Data supplied:
#####
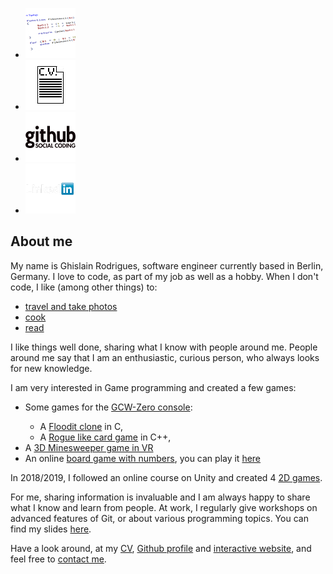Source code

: <ul class="links">
	<li>
		<a class="block button" href="tips.html" title="Different code articles">
			<img src="images/code.png" alt="Different code articles" />
		</a>
	</li>
	<li>
		<a class="block button" href="https://ghislain-rodrigues.fr/CV-Ghislain-Rodrigues.pdf" target="_blank" title="Download CV">
			<img src="images/CV.png" alt="Download CV" />
		</a>
	</li>
	<li>
		<a class="block button" href="https://github.com/padawin" target="_blank" title="Github">
			<img src="images/github.png" alt="Github" />
		</a>
	</li>
	<li>
		<a class="block button" href="https://uk.linkedin.com/pub/ghislain-rodrigues/45/68a/322" target="_blank" title="Linkedin">
			<img src="images/linkedin.png" alt="Linkedin" />
		</a>
	</li>
</ul>

## About me

<p>
My name is Ghislain Rodrigues, software engineer currently based in Berlin, Germany.
I love to code, as part of my job as well as a hobby. When I don't code, I like
(among other things) to:
<ul>
	<li><a target="_blank" href="https://travels.ghislain-rodrigues.fr">travel and take photos</a></li>
	<li><a target="_blank" href="https://recipes.ghislain-rodrigues.fr">cook</a></li>
	<li><a target="_blank" href="https://www.goodreads.com/user/show/29497268-ghislain">read</a></li>
</ul>
</p>

<p>
I like things well done, sharing what I know with people around me. People
around me say that I am an enthusiastic, curious person, who always looks for
new knowledge.
</p>

<p>
I am very interested in Game programming and created a few games:
<ul>
	<li>Some games for the <a target="_blank" href="http://www.gcw-zero.com/">GCW-Zero console</a>:</li>
	<ul>
		<li>A <a target="_blank" href="https://github.com/padawin/floodit-clone">Floodit clone</a> in C,</li>
		<li>A <a target="_blank" href="https://github.com/padawin/RogueCard">Rogue like card game</a> in C++,</li>
	</ul>
	<li>A <a target="_blank" href="https://github.com/padawin/MineSweeper-VR">3D Minesweeper game in VR</a></li>
	<li>An online <a target="_blank" href="https://github.com/padawin/three2fifteen">board game with numbers</a>, you can play it <a target="_blank" href="https://three2fifteen.ghislain-rodrigues.fr/">here</a></li>
</ul>
</p>

<p>
In 2018/2019, I followed an online course on Unity and created 4 <a href="./unity.html">2D games</a>.
</p>

<p>
For me, sharing information is invaluable and I am always happy to share what
I know and learn from people. At work, I regularly give workshops on advanced
features of Git, or about various programming topics. You can find my slides
<a target="_blank" href="http://slides.com/ghislainrodrigues-1">here</a>.
</p>

<p>
Have a look around, at my
<a href="https://ghislain-rodrigues.fr/CV-Ghislain-Rodrigues.pdf" target="_blank">CV</a>,
<a href="https://github.com/padawin" target="_blank">Github profile</a>
and
<a href="https://ghislain-rodrigues.fr/interactive" target="_blank">interactive
website</a>, and feel free to <a target="_blank" href="https://de.linkedin.com/in/ghislain-rodrigues-32268a45">contact me</a>.
<p>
#####
Without the images, write out all of the records exactly.

Source code

: <ul class="links">
	<li>
		<a class="block button" href="tips.html" title="Different code articles">
			<img src="images/code.png" alt="Different code articles" />
		</a>
	</li>
	<li>
		<a class="block button" href="https://ghislain-rodrigues.fr/CV-Ghislain-Rodrigues.pdf" target="_blank" title="Download CV">
			<img src="images/CV.png" alt="Download CV" />
		</a>
	</li>
	<li>
		<a class="block button" href="https://github.com/padawin" target="_blank" title="Github">
			<img src="images/github.png" alt="Github" />
		</a>
	</li>
	<li>
		<a class="block button" href="https://uk.linkedin.com/pub/ghislain-rodrigues/45/68a/322" target="_blank" title="Linkedin">
			<img src="images/linkedin.png" alt="Linkedin" />
		</a>
	</li>
</ul>

## About me

<p>
My name is Ghislain Rodrigues, software engineer currently based in Berlin, Germany.
I love to code, as part of my job as well as a hobby. When I don't code, I like
(among other things) to:
<ul>
	<li><a target="_blank" href="https://travels.ghislain-rodrigues.fr">travel and take photos</a></li>
	<li><a target="_blank" href="https://recipes.ghislain-rodrigues.fr">cook</a></li>
	<li><a target="_blank" href="https://www.goodreads.com/user/show/29497268-ghislain">read</a></li>
</ul>
</p>

<p>
I like things well done, sharing what I know with people around me. People
around me say that I am an enthusiastic, curious person, who always looks for
new knowledge.
</p>

<p>
I am very interested in Game programming and created a few games:
<ul>
	<li>Some games for the <a target="_blank" href="http://www.gcw-zero.com/">GCW-Zero console</a>:</li>
	<ul>
		<li>A <a target="_blank" href="https://github.com/padawin/floodit-clone">Floodit clone</a> in C,</li>
		<li>A <a target="_blank" href="https://github.com/padawin/RogueCard">Rogue like card game</a> in C++,</li>
	</ul>
	<li>A <a target="_blank" href="https://github.com/padawin/MineSweeper-VR">3D Minesweeper game in VR</a></li>
	<li>An online <a target="_blank" href="https://github.com/padawin/three2fifteen">board game with numbers</a>, you can play it <a target="_blank" href="https://three2fifteen.ghislain-rodrigues.fr/">here</a></li>
</ul>
</p>

<p>
In 2018/2019, I followed an online course on Unity and created 4 <a href="./unity.html">2D games</a>.
</p>

<p>
For me, sharing information is invaluable and I am always happy to share what
I know and learn from people. At work, I regularly give workshops on advanced
features of Git, or about various programming topics. You can find my slides
<a target="_blank" href="http://slides.com/ghislainrodrigues-1">here</a>.
</p>

<p>
Have a look around, at my
<a href="https://ghislain-rodrigues.fr/CV-Ghislain-Rodrigues.pdf" target="_blank">CV</a>,
<a href="https://github.com/padawin" target="_blank">Github profile</a>
and
<a href="https://ghislain-rodrigues.fr/interactive" target="_blank">interactive
website</a>, and feel free to <a target="_blank" href="https://de.linkedin.com/in/ghislain-rodrigues-32268a45">contact me</a>.
<p>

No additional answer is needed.